China's foreign-exchange regulator has refined the review process for domestic companies that want to make large investments in Hong Kong IPOs, people with knowledge of the matter said. The State Administration of Foreign Exchange has started asking Chinese investors to submit requests for approval if they want to buy substantial sums of Hong Kong currency for IPO investments in the city, according to the people, who asked not to be identified because the details are private. 

The regulator now has a dedicated review process for such applications, the people said. The move clarifies procedures for such Chinese investors to seek a green light to move funds offshore, after some previous deals went through ad-hoc review processes, the people said. 

Chinese cornerstone investors have become an increasingly important feature of Hong Kong's IPO landscape in recent years, with state-owned enterprises helping underpin demand in choppy markets. Listing candidates often set aside more than half their offerings for such investors, who get early access in return for holding their stakes for six months. This year, that's collided with Chinese government efforts to control fund outflows and reduce depreciation pressure on the yuan.

“If this is a new green channel, Hong Kong's IPO market will get a boost with the path smoothed for cornerstone investors,” Ronald Wan, chief executive of Partners Capital International Ltd. in Hong Kong, said by phone Tuesday. “We have yet to see its effect, as the move coincided with curbs on money outflows.”

Review Criteria

Hong Kong IPOs have raised $21.7 billion this year, down from $25.8 billion during the same period in 2015, according to data compiled by Bloomberg. The six Chinese lenders that went public in Hong Kong during the last 12 months relied on mainland Chinese cornerstone investors to buy an average 53 percent of their offerings, data compiled by Bloomberg show.

SAFE didn't immediately respond to a faxed request for comment.

While SAFE has begun seeking applications, there is no guarantee they will be approved, and the review criteria are unclear, the people said. As SAFE regulates cross-border fund flows, its approval would only be needed by Chinese investors that don't already have adequate funds parked offshore in a foreign currency.

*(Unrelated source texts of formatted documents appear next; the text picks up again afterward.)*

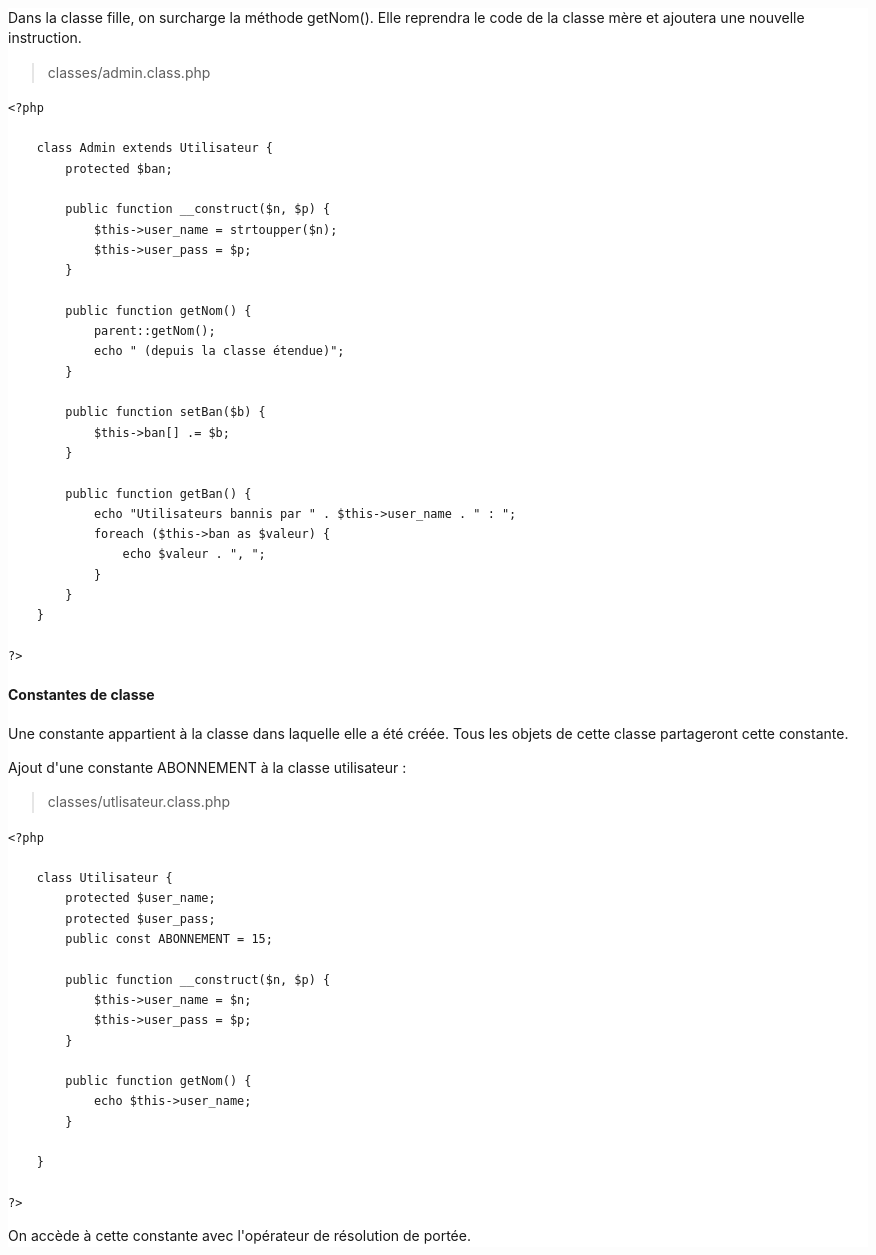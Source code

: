 Dans la classe fille, on surcharge la méthode getNom(). Elle reprendra le code de la classe mère et ajoutera une nouvelle instruction.
> classes/admin.class.php
```
<?php

    class Admin extends Utilisateur {
        protected $ban;

        public function __construct($n, $p) {
            $this->user_name = strtoupper($n);
            $this->user_pass = $p;
        }

        public function getNom() {
            parent::getNom();
            echo " (depuis la classe étendue)";
        }

        public function setBan($b) {
            $this->ban[] .= $b;
        }

        public function getBan() {
            echo "Utilisateurs bannis par " . $this->user_name . " : ";
            foreach ($this->ban as $valeur) {
                echo $valeur . ", ";
            }
        }
    }

?>
```

#### Constantes de classe

Une constante appartient à la classe dans laquelle elle a été créée. Tous les objets de cette classe partageront cette constante.

Ajout d'une constante ABONNEMENT à la classe utilisateur :
> classes/utlisateur.class.php
```
<?php

    class Utilisateur {
        protected $user_name;
        protected $user_pass;
        public const ABONNEMENT = 15;

        public function __construct($n, $p) {
            $this->user_name = $n;
            $this->user_pass = $p;
        }

        public function getNom() {
            echo $this->user_name;
        }

    }

?>
```
On accède à cette constante avec l'opérateur de résolution de portée.
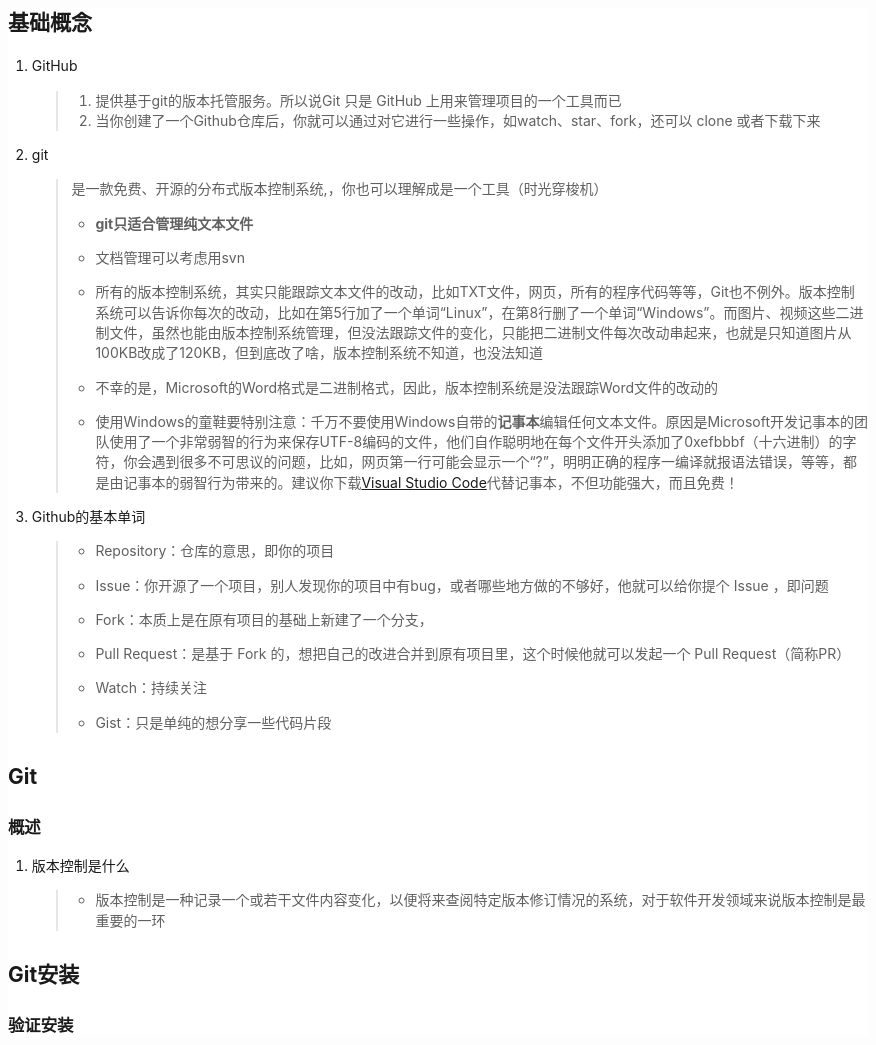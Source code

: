 ## 基础概念

1. GitHub

   > 1. 提供基于git的版本托管服务。所以说Git 只是 GitHub 上用来管理项目的一个工具而已
   > 2. 当你创建了一个Github仓库后，你就可以通过对它进行一些操作，如watch、star、fork，还可以 clone 或者下载下来

2. git

   > 是一款免费、开源的分布式版本控制系统,，你也可以理解成是一个工具（时光穿梭机）
   >
   > - **git只适合管理纯文本文件**
   >
   > - 文档管理可以考虑用svn
   > - 所有的版本控制系统，其实只能跟踪文本文件的改动，比如TXT文件，网页，所有的程序代码等等，Git也不例外。版本控制系统可以告诉你每次的改动，比如在第5行加了一个单词“Linux”，在第8行删了一个单词“Windows”。而图片、视频这些二进制文件，虽然也能由版本控制系统管理，但没法跟踪文件的变化，只能把二进制文件每次改动串起来，也就是只知道图片从100KB改成了120KB，但到底改了啥，版本控制系统不知道，也没法知道
   > - 不幸的是，Microsoft的Word格式是二进制格式，因此，版本控制系统是没法跟踪Word文件的改动的
   > - 使用Windows的童鞋要特别注意：千万不要使用Windows自带的**记事本**编辑任何文本文件。原因是Microsoft开发记事本的团队使用了一个非常弱智的行为来保存UTF-8编码的文件，他们自作聪明地在每个文件开头添加了0xefbbbf（十六进制）的字符，你会遇到很多不可思议的问题，比如，网页第一行可能会显示一个“?”，明明正确的程序一编译就报语法错误，等等，都是由记事本的弱智行为带来的。建议你下载[Visual Studio Code](https://code.visualstudio.com/)代替记事本，不但功能强大，而且免费！

3. Github的基本单词

   > - Repository：仓库的意思，即你的项目
   >
   > - Issue：你开源了一个项目，别人发现你的项目中有bug，或者哪些地方做的不够好，他就可以给你提个 Issue ，即问题
   >
   > - Fork：本质上是在原有项目的基础上新建了一个分支，
   >
   > - Pull Request：是基于 Fork 的，想把自己的改进合并到原有项目里，这个时候他就可以发起一个 Pull Request（简称PR） 
   >
   > - Watch：持续关注
   >
   > - Gist：只是单纯的想分享一些代码片段



## Git

### 概述

1. 版本控制是什么

   > - 版本控制是一种记录一个或若干文件内容变化，以便将来查阅特定版本修订情况的系统，对于软件开发领域来说版本控制是最重要的一环



## Git安装

### 验证安装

Chinese officials and state-run media have stepped up efforts to curb yuan depreciation concerns, talking up the currency last week as it traded near the weakest level in six years. Renewed strength in the dollar has added to the stress.

Bank Delay

The nation's outbound yuan payments surged to a record in September, indicating greater pressures on the currency. While China has eased access to onshore bond markets and scrapped the need for quotas for an inbound investment program, it retains control of the currency mainly through a daily central bank reference rate that limits moves to 2 percent on either side.

Some previous Hong Kong IPO delays have been blamed on cornerstone investors having trouble getting their money across the border. In February, China Zheshang Bank Co. postponed gauging demand for its Hong Kong initial public offering after some potential cornerstone investors reported difficulty transferring money out of mainland China, people familiar with the matter said at the time. The stock buyers told Zheshang Bank they couldn't get timely approval to convert the funds, according to the people. 

SAFE said at the time it hadn't adjusted its policies on overseas securities investments. Zheshang Bank and its existing investors raised $1.9 billion from the offering, after selling stock to cornerstone buyers including state-owned Zhejiang Provincial Seaport Investment & Operation Group Co. and Chinese brokerage Shenwan Hongyuan Group Co., data compiled by Bloomberg show.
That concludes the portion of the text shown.